→ **EXERCISE GOAL**
In the material below, find the line containing "ses PDV max" and the line containing "Chance de triple coup : 10%", then reproduce exactly both of them and every line between, and nothing else.

→ **DATA FOR REVIEW**
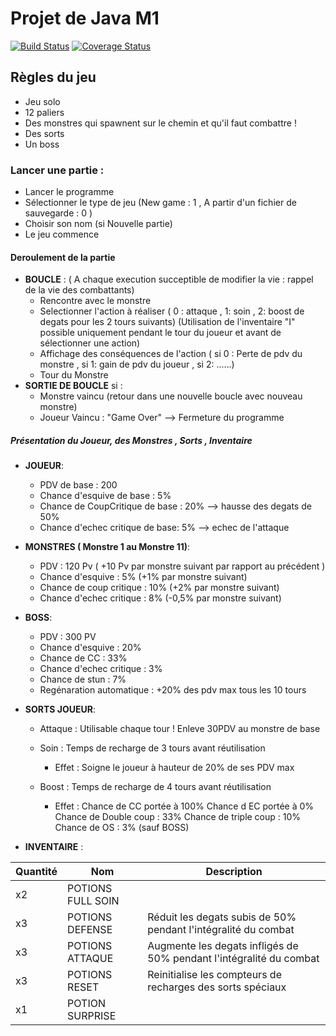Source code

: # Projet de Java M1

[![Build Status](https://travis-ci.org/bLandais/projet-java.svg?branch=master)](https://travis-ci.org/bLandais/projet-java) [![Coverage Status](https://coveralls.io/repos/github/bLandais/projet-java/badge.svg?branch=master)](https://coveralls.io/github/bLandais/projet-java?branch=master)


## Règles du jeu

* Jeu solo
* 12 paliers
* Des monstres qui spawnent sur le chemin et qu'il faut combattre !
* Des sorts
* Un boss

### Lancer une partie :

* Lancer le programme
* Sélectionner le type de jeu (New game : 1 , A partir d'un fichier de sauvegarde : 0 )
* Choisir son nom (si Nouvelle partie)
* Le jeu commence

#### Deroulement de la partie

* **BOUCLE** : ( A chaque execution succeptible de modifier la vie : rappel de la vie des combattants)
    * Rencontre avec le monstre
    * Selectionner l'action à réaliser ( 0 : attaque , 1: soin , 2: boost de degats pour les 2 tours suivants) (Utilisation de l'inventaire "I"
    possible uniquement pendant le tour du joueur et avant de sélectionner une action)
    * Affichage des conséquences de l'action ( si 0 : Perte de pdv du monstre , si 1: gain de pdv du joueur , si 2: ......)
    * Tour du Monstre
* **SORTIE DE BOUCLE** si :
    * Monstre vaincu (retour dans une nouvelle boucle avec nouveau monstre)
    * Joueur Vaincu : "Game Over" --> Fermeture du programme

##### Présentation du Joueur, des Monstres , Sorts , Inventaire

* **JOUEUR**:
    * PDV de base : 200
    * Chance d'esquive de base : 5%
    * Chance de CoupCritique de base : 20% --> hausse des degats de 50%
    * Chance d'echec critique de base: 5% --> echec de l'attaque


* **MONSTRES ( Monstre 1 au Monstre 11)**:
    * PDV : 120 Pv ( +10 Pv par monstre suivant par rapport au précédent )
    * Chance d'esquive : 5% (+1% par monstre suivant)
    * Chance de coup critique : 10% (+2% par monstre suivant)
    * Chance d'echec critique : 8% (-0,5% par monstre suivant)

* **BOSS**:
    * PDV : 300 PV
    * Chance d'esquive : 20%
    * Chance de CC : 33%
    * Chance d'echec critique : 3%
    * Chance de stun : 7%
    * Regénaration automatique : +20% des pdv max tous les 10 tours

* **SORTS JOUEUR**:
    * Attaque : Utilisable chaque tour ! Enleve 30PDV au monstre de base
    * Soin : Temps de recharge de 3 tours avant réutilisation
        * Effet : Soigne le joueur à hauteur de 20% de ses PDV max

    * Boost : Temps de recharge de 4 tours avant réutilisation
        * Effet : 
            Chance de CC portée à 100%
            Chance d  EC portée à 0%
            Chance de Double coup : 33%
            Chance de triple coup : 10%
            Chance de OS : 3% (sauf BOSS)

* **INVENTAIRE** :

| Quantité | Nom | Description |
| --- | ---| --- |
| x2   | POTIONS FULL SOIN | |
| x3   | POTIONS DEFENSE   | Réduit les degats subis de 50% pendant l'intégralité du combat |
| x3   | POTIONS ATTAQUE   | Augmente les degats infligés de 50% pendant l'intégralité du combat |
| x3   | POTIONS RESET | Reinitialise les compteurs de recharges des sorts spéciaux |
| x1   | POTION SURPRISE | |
---
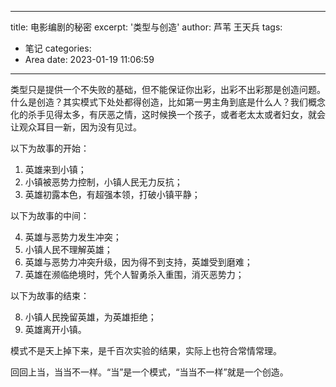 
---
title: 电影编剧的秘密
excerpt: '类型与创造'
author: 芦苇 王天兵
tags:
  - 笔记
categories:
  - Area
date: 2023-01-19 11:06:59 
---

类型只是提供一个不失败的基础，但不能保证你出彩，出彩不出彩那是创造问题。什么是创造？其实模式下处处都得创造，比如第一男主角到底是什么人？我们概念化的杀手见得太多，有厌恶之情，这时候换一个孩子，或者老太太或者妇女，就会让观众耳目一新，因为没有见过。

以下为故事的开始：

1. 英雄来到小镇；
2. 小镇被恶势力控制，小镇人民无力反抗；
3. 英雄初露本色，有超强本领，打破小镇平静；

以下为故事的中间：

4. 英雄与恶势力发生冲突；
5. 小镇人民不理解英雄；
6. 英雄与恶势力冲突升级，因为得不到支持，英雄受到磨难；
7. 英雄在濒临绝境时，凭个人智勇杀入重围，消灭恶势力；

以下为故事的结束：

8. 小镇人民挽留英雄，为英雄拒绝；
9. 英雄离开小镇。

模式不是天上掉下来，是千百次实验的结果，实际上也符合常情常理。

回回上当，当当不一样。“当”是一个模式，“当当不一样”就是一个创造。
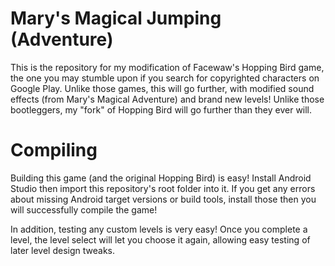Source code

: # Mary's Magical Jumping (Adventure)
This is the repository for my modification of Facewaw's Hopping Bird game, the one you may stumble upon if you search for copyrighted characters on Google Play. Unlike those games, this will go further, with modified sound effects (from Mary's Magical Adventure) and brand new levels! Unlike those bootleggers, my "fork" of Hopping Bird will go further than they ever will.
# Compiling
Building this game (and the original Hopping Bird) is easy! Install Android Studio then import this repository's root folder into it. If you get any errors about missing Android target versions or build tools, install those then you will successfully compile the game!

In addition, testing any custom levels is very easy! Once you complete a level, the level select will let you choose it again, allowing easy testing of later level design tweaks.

→ **WRITTEN RESPONSE**
        * Effet : Soigne le joueur à hauteur de 20% de ses PDV max

    * Boost : Temps de recharge de 4 tours avant réutilisation
        * Effet : 
            Chance de CC portée à 100%
            Chance d  EC portée à 0%
            Chance de Double coup : 33%
            Chance de triple coup : 10%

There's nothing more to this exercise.